When the First English Civil War began in 1642, the vast majority on both sides believed a 'well-ordered' monarchy was divinely mandated. They disagreed on what 'well-ordered' meant, and who held ultimate authority in clerical affairs. Royalists generally supported a Church of England governed by bishops, appointed by, and answerable to, the king; Puritans tended to believe that church leaders should be appointed by their congregations.

However, 'Puritan' was a term for anyone who wanted to reform, or 'purify', the Church of England, and contained many different perspectives. Presbyterians were the most prominent in the Long Parliament; in general, they wanted to convert the Church of England into a Presbyterian body, similar to the Church of Scotland. Independents opposed any state church, and although smaller in number, included Cromwell, as well as much of the New Model Army.

Having established control of Scotland in the 1639 to 1640 Bishops Wars, the Covenanters viewed the 1643 Solemn League and Covenant with Parliament as a way to preserve it, by preventing Royalist victory in England. As the war progressed, they and their English co-religionists came to see the Independents, and their political allies like the Levellers, as a greater threat to the established order than the Royalists. In 1646, many Parliamentarians assumed military defeat would force Charles I to agree terms, but this was a fundamental misunderstanding of his character. Charles refused to agree any substantial concessions, frustrating allies and opponents alike.

At this stage, the idea of establishing a republic was largely confined to a radicals like the Levellers; Parliament presented its conditions to Charles, known as the Newcastle conditions. They included establishing the Church of England as a Presbyterian body, handing control of the army to Parliament and accepting punishment of leading Royalists. Although Charles continued negotiations, he had no intention of agreeing to these conditions.

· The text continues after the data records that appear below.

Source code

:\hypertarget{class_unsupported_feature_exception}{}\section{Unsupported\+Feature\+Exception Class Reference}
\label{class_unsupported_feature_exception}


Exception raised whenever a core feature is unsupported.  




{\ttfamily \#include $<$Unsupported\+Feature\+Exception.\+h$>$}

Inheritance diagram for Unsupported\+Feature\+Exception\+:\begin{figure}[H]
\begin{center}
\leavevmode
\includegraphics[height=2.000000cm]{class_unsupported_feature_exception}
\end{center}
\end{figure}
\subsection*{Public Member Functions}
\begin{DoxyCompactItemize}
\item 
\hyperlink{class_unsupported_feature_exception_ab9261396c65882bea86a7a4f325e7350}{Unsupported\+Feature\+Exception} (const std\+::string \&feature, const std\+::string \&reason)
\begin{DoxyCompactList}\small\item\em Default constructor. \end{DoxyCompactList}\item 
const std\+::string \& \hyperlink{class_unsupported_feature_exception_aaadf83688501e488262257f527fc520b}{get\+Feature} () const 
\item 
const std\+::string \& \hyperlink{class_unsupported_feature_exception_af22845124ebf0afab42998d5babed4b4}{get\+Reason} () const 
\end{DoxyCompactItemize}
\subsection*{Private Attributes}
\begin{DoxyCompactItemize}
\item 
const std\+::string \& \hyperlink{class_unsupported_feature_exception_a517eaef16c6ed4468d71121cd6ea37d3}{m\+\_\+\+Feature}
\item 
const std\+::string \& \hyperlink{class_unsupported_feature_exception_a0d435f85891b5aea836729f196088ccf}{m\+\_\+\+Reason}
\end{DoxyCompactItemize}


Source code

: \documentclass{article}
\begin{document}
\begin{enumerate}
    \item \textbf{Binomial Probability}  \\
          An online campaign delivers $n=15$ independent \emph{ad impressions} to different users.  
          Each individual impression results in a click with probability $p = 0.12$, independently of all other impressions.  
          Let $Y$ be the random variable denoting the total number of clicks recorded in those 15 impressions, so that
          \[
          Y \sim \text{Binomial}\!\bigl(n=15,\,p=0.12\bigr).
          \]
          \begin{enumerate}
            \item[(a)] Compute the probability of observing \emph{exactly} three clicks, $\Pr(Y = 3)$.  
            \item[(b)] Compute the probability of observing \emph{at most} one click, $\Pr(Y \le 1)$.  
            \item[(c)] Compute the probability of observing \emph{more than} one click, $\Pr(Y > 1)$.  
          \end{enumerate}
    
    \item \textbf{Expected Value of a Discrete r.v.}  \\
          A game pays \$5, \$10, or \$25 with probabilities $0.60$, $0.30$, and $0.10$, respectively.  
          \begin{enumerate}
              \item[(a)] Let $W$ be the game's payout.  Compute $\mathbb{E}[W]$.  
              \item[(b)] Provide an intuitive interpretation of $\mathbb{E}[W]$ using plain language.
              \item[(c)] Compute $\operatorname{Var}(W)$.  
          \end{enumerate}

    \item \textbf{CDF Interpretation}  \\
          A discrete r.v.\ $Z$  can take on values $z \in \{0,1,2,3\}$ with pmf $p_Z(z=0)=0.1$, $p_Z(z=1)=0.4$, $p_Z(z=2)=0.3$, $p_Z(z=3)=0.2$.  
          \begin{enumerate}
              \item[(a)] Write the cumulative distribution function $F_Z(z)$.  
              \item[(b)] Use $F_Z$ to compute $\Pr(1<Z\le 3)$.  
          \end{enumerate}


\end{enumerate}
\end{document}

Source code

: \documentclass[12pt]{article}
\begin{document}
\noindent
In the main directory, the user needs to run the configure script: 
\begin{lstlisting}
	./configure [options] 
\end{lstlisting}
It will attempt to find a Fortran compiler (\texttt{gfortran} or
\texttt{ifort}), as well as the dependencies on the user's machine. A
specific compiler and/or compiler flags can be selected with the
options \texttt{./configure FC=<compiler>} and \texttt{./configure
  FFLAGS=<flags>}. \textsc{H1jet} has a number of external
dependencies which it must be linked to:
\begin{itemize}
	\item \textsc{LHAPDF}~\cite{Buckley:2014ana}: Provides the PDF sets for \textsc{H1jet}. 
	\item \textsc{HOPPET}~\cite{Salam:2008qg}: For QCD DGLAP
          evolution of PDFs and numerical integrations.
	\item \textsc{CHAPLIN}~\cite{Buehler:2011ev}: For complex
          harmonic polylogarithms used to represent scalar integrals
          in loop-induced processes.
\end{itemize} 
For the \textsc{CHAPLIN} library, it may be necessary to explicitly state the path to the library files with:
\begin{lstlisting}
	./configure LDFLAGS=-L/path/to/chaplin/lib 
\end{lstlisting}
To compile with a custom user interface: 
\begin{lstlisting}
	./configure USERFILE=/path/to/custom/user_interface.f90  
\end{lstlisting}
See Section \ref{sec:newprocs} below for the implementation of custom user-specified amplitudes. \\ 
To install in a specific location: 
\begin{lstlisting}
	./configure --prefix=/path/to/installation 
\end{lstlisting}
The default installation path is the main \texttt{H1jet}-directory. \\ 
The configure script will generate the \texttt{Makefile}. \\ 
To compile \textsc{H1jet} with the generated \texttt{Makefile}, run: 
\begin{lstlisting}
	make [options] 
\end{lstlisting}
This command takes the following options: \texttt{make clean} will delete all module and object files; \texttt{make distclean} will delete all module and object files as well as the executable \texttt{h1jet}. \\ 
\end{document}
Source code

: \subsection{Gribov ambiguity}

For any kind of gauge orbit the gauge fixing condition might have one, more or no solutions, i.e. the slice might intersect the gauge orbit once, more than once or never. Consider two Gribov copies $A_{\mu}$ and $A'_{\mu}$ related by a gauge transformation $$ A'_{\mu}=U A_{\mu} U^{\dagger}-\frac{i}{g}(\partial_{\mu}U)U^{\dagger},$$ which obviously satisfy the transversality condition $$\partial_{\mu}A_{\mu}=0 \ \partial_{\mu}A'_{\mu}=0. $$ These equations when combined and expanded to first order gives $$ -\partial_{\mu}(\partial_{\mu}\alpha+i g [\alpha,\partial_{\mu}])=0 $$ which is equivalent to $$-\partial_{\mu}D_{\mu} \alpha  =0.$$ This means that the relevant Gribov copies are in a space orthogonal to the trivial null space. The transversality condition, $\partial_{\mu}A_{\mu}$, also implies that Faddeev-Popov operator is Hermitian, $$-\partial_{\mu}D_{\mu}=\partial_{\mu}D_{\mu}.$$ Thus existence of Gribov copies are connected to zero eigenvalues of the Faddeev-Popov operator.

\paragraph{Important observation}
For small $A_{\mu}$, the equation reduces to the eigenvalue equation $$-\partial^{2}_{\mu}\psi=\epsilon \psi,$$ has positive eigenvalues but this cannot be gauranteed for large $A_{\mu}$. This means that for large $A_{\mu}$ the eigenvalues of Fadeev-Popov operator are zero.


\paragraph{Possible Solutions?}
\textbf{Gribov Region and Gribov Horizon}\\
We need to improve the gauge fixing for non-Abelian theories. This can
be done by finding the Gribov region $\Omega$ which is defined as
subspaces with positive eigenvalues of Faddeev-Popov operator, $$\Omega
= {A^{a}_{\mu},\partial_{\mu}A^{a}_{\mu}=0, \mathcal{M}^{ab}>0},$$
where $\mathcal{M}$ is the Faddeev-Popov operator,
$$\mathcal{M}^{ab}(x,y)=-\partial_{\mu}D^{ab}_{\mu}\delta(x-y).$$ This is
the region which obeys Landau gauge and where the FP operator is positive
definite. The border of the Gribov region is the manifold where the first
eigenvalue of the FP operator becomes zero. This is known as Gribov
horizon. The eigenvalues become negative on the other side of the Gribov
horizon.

==Establishment of the General Council==

Despite victory in the First English Civil War, Parliament was struggling with the economic cost of the war, a poor 1646 harvest, and a recurrence of the plague. The Presbyterian faction which formed a majority of MPs had the support of the London Trained Bands, the Army of the Western Association, leaders like Rowland Laugharne in Wales, and elements of the Royal Navy. By March 1647, the New Model was owed more than £3 million in unpaid wages; Parliament ordered it to Ireland, stating only those who agreed would be paid.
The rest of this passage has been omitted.